Les gars qui ont fait ce film ont pigé un truc tout con qui consiste à savoir faire durer des situations marrantes un tout petit peu plus longtemps que nécessaire pour les rendre hilarantes. Plusieurs scènes sont à mourir de rire grâce à ça. Puis y'a beaucoup de moments où on voit bien que les acteurs improvisent et que c'est gardé au montage. Parfois même les séquences sont coupées brutalement sans doute parce que les gars se sont marrés après et ça donne un certain rythme au film assez original. Très bonne surprise donc et fameuse poilade. Si y'a pas de touche rewind sur votre lecteur dvd vous allez le maudire.

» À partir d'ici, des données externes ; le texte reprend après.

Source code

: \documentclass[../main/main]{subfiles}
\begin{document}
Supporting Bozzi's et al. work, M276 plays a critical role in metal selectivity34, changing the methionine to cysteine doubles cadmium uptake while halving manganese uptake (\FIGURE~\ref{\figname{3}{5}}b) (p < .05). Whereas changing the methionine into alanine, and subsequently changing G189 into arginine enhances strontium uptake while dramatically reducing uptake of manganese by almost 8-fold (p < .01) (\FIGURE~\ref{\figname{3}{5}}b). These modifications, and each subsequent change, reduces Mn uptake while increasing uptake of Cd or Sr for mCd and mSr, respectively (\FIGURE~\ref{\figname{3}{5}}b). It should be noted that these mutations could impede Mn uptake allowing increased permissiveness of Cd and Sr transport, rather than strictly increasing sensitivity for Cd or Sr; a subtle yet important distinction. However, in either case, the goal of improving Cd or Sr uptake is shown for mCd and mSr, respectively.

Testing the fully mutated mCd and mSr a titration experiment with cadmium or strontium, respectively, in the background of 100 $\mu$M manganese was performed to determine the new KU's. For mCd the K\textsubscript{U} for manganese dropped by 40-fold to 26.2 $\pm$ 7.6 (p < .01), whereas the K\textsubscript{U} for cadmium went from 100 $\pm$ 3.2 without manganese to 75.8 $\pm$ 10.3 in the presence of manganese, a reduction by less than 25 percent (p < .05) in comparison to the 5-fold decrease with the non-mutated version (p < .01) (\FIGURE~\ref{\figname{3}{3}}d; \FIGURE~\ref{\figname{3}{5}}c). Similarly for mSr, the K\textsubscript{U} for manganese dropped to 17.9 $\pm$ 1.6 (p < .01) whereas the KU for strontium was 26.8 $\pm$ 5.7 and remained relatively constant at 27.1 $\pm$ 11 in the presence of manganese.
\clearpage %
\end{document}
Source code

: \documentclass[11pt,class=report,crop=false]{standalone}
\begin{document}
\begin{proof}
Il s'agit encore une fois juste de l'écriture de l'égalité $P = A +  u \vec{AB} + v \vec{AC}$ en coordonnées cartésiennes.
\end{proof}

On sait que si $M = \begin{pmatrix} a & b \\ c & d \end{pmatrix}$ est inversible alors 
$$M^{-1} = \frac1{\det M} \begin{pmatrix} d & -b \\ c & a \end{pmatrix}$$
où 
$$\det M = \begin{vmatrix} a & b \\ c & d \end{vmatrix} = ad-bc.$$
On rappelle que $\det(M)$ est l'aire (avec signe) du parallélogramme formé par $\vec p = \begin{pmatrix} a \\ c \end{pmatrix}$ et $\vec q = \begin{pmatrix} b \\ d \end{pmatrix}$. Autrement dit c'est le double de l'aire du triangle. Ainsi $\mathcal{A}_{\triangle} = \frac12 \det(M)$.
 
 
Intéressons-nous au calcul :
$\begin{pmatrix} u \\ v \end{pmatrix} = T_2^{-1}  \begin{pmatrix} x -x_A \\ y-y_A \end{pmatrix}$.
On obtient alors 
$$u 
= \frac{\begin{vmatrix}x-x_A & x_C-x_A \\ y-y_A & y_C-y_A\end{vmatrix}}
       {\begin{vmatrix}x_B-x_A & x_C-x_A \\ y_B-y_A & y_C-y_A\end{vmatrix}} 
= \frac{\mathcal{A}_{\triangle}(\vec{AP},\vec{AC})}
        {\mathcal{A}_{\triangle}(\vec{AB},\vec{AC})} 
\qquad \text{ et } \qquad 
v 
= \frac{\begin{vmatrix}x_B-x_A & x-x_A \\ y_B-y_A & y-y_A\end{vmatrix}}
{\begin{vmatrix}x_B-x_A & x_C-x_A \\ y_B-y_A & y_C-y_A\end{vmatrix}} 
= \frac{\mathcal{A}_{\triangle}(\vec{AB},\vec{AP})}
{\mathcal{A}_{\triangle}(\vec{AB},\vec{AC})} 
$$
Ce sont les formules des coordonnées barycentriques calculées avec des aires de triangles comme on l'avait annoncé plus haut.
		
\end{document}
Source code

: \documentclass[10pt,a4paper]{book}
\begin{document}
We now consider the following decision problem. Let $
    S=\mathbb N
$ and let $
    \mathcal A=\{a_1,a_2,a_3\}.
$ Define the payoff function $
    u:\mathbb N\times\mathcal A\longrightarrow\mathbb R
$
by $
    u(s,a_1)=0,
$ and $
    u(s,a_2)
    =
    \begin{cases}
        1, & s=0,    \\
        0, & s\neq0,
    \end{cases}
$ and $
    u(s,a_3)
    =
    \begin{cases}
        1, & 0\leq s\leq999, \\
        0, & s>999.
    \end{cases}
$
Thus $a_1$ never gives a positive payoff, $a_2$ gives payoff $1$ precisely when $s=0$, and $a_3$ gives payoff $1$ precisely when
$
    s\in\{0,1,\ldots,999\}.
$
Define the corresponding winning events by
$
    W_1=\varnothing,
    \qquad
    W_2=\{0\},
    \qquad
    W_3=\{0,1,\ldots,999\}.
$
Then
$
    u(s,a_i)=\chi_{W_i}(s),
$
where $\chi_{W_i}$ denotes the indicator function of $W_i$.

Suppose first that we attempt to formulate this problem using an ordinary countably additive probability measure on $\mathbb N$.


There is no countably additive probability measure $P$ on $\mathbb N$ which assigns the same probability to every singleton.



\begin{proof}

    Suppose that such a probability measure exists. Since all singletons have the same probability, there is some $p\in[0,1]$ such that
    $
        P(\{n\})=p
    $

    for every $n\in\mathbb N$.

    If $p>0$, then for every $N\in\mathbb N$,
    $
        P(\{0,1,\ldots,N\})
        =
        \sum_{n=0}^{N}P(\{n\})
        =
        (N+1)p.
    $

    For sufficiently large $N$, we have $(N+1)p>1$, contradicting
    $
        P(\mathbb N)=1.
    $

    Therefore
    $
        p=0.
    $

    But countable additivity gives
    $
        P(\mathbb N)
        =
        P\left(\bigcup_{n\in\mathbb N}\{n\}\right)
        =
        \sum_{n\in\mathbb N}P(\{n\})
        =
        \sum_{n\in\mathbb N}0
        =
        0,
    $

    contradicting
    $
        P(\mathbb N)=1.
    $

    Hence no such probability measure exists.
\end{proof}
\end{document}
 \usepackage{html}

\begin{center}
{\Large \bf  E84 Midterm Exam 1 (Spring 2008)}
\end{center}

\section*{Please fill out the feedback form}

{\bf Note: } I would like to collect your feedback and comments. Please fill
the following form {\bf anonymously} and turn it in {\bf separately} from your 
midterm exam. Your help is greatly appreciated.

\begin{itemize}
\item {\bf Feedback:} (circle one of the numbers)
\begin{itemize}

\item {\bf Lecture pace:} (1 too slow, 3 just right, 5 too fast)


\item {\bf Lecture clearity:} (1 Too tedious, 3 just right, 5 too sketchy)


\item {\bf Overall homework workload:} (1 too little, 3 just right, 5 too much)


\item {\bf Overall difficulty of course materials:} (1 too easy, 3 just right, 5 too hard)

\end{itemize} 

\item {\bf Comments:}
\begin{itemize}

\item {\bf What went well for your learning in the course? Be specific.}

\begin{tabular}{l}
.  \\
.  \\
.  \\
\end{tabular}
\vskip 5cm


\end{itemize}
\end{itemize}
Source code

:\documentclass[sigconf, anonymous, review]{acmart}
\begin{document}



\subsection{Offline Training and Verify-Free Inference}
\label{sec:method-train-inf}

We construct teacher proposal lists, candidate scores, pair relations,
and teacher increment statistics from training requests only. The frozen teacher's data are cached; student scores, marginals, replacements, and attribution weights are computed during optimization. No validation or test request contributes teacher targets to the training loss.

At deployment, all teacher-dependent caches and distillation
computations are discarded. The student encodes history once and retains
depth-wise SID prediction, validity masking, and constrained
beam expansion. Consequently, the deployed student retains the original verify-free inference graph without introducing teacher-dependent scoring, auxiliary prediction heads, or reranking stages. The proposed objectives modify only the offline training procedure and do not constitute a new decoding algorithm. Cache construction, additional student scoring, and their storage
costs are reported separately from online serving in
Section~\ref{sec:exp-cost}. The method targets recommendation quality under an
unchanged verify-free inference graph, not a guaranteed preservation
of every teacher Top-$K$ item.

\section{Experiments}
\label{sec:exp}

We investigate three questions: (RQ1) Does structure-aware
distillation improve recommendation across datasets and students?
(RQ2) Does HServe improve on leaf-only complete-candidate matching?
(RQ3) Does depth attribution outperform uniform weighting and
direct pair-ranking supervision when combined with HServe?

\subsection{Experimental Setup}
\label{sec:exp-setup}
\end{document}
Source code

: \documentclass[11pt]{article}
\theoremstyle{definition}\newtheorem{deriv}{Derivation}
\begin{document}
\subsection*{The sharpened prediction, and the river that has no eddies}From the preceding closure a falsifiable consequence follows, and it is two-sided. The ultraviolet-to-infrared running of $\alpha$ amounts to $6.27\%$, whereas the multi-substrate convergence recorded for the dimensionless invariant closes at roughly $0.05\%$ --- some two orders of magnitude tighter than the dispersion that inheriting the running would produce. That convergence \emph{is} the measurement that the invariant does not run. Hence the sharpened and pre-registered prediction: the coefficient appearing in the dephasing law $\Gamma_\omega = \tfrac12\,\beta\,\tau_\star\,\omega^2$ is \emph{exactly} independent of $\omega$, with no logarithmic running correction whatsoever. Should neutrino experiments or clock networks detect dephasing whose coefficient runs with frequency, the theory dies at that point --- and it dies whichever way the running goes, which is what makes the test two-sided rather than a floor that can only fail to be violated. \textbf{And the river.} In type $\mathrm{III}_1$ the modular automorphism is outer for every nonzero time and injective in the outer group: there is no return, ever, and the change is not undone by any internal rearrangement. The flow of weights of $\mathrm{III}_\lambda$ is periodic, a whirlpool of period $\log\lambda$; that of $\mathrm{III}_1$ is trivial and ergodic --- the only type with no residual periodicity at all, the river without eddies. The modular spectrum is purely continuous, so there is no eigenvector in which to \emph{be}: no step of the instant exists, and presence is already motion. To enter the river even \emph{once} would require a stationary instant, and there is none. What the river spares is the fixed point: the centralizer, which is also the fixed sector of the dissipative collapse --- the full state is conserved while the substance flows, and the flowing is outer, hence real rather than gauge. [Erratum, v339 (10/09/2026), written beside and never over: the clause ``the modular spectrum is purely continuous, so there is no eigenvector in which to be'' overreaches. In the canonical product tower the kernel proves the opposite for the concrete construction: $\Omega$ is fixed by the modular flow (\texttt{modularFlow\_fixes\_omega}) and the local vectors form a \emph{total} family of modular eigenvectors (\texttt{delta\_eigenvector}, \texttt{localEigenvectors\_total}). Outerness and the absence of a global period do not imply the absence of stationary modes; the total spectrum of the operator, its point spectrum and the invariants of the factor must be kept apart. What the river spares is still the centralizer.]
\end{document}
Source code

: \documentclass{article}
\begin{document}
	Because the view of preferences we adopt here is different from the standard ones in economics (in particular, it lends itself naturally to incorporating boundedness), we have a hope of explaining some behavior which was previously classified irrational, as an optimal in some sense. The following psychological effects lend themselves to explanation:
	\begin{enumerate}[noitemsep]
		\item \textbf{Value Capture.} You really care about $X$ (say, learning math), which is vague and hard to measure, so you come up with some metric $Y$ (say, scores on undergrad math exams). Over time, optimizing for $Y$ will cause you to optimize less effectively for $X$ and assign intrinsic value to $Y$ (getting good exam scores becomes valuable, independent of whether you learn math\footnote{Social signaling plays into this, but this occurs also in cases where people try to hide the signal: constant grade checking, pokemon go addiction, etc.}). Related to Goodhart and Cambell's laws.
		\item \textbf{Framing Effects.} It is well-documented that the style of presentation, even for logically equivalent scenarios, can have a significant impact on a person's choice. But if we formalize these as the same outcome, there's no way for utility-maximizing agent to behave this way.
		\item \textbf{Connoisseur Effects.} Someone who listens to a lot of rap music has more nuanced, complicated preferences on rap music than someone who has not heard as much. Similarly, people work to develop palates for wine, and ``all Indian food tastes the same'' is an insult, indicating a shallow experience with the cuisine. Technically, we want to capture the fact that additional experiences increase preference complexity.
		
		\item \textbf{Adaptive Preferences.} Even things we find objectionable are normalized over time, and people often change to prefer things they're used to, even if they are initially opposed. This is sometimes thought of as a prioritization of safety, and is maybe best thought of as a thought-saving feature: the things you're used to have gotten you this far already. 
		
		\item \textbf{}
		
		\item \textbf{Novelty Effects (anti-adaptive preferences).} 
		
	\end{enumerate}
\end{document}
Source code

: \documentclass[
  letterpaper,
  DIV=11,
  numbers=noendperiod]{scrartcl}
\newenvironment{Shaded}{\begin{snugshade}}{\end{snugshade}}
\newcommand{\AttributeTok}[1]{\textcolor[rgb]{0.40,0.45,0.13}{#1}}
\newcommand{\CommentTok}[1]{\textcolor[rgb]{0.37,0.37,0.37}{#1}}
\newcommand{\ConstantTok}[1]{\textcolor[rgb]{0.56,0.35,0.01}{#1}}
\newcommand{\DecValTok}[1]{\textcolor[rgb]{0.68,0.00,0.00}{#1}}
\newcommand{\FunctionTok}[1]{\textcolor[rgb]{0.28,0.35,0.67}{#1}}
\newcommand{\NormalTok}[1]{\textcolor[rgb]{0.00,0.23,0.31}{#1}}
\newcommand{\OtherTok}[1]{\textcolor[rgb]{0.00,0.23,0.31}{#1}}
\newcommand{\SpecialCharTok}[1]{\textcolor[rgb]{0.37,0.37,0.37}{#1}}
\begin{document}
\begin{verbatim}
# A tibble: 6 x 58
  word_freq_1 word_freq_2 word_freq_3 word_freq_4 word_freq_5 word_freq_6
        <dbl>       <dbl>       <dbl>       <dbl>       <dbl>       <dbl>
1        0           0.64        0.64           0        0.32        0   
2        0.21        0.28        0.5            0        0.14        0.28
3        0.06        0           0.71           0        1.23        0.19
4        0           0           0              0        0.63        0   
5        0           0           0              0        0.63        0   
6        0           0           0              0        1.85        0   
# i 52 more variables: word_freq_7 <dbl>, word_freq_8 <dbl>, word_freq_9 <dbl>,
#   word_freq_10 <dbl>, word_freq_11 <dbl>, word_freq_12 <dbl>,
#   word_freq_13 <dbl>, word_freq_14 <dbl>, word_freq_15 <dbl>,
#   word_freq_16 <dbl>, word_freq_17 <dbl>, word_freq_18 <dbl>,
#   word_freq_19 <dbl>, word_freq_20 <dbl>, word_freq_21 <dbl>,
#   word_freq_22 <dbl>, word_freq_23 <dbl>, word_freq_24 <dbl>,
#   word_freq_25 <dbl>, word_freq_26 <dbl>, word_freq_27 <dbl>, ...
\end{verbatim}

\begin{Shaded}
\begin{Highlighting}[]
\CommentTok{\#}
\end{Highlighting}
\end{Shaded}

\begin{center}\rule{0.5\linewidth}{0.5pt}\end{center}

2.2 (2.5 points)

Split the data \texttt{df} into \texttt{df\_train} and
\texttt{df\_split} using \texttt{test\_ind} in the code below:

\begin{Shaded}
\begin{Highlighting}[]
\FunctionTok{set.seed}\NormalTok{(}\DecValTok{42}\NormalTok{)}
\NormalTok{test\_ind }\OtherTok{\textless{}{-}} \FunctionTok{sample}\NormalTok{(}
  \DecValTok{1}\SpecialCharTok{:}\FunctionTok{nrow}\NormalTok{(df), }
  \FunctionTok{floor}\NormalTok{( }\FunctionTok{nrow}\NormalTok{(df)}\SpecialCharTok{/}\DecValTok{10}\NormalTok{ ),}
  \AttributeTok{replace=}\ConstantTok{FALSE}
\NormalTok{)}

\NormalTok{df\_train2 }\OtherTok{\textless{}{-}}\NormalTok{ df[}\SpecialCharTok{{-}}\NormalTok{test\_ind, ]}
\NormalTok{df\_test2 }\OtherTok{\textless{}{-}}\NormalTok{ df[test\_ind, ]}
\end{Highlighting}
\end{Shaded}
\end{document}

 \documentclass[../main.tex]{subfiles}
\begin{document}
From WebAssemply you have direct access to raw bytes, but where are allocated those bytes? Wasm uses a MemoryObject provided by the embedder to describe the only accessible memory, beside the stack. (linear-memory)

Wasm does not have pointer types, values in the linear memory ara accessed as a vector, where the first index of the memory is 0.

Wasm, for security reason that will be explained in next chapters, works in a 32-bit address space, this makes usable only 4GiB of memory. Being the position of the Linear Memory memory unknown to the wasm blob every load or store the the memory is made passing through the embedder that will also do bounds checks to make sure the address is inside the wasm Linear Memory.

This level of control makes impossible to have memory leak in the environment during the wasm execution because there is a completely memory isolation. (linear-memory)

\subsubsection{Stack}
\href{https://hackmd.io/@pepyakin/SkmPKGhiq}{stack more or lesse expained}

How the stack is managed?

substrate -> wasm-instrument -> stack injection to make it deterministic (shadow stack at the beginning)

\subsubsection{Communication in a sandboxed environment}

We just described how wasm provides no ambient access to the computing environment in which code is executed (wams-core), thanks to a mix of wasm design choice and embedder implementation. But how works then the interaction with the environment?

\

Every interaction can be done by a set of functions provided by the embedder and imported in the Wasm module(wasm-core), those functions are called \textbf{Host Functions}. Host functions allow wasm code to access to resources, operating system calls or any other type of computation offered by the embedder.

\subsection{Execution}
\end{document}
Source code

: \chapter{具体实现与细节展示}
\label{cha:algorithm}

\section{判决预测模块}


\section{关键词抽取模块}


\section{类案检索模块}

Hot Rod d'Akiva Shaffer avec Andy Samberg, Bill Hader, Ian McShane et Isla Fisher (2007)

9 mars 2008

Trade

Si on croit la légende qui entoure la genèse de Trade, Marco Kreuzpaintner aurait eu l’idée du film un beau matin en consultant son programme TV et en constatant qu’il n’y avait rien de prévu pour le soir même. C’est dans le même magazine qu’il vit un article à propos d’un documentaire traitant du commerce d’esclaves sexuels liés aux réseaux pédophiles. En lisant ça en diagonale, Marco, choqué, s’est juré de ne jamais regarder ce documentaire et s’est donné pour objectif de réaliser le film définitif sur le sujet, avec l’espoir de le boucler dans la journée, afin qu’il puisse le regarder le soir même, et ainsi passer une soirée sympathique. L’audace et l’ambition de Kreuzpaintner, ses deux plus grandes qualités. Hélas, le tournage déborda sur quelques jours et le film ne fut pas achevé le soir même du lancement du projet. Quand on se rend compte de la qualité du film, on comprend tout à fait qu’il ait fallu plus d’une journée pour l’achever ; dans la carrière de Kreuzpaintner, Trade apparaît comme le point culminant.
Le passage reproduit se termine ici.